Researchers Discover Shared Genetic Basis for Cannabis Use and Psychiatric Disorders

Stress Psychiatric Disorder

A study from the University of Oslo has discovered a shared genetic basis for cannabis use and psychiatric disorders such as schizophrenia and bipolar disorder, suggesting that a subset of the population might have a higher genetic risk for both. This discovery could have significant clinical implications, such as informing personalized preventive measures, targeted treatments, and more specialized patient stratification.

A recent study published in the journal Lancet Psychiatry, led by the University of Oslo, unveils a shared genetic basis for cannabis use and psychiatric disorders including schizophrenia and bipolar disorder. The research suggests that a specific group of people could be genetically predisposed to a heightened risk of both indulging in cannabis and developing psychiatric disorders.

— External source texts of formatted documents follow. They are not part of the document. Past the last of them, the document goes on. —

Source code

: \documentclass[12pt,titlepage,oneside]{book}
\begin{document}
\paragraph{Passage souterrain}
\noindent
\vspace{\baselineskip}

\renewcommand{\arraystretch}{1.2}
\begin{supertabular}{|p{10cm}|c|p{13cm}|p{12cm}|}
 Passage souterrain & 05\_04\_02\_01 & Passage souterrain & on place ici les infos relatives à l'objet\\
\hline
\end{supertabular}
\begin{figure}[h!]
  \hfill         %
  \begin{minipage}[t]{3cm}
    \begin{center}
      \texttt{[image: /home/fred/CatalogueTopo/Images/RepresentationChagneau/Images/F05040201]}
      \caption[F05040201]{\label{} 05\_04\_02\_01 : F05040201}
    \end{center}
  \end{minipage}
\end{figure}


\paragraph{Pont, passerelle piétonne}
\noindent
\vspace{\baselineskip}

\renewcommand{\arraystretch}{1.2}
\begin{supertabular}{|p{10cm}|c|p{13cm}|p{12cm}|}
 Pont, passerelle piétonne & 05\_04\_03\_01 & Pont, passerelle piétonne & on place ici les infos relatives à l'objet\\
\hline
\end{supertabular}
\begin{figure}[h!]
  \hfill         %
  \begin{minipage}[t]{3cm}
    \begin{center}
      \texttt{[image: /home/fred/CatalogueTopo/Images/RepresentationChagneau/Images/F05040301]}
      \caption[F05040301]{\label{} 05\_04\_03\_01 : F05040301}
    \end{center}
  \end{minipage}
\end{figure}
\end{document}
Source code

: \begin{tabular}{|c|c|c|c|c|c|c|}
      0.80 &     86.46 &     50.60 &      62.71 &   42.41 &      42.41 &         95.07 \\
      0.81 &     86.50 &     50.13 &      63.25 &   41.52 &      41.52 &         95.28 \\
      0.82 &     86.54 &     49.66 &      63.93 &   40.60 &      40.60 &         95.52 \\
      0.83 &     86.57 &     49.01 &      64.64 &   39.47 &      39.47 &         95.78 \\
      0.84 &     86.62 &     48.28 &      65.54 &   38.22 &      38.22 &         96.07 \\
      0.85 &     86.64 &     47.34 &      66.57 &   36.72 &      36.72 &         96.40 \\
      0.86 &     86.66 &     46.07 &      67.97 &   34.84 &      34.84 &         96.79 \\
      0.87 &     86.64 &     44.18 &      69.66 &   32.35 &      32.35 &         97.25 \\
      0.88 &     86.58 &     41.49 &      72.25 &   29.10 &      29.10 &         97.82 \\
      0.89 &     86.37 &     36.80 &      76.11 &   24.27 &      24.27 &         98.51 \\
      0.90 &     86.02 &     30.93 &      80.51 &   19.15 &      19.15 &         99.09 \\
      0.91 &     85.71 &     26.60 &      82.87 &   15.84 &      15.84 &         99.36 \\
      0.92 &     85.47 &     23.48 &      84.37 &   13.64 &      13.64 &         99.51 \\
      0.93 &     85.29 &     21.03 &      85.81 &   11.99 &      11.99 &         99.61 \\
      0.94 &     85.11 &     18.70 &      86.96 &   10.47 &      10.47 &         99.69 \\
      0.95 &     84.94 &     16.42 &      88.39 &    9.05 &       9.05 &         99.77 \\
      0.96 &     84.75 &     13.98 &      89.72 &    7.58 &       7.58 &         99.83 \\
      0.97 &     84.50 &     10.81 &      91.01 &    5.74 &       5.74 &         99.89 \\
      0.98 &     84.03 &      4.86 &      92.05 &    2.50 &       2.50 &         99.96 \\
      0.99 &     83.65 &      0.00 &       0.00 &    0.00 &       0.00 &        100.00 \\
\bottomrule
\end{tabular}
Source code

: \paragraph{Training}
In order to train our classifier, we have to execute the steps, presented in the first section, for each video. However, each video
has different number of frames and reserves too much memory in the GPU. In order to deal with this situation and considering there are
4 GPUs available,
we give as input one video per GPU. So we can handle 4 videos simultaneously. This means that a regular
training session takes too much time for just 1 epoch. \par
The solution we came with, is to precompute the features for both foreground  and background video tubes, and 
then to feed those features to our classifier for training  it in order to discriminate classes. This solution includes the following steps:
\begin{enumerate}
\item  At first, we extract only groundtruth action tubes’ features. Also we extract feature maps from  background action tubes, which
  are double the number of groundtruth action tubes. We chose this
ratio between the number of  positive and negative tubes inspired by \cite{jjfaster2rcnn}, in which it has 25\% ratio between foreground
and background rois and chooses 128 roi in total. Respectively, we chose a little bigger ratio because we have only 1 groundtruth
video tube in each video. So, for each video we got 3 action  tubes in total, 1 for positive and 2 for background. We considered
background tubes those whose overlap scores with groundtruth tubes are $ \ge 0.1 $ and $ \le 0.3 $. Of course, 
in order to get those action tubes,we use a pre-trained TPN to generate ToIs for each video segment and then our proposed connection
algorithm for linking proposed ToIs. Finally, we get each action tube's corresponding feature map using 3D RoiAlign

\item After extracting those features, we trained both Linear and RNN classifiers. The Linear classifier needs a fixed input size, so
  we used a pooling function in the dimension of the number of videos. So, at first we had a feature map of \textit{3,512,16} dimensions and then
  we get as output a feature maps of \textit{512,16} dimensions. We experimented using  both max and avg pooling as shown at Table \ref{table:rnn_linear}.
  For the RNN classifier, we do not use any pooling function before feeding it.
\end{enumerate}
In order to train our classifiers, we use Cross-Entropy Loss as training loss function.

The connection between cannabis use and psychiatric ailments has long been a contentious topic. Cannabis, being a psychoactive substance, can occasionally trigger symptoms resembling psychosis. Furthermore, the consumption rate of cannabis appears to be elevated among individuals suffering from disorders associated with psychosis, such as schizophrenia and bipolar disorder.

Genetic factors play an important role in determining an individual’s susceptibility to developing psychiatric disorders or their likelihood of using cannabis. Some of the genetic variants associated with cannabis use are also linked to psychiatric disorders.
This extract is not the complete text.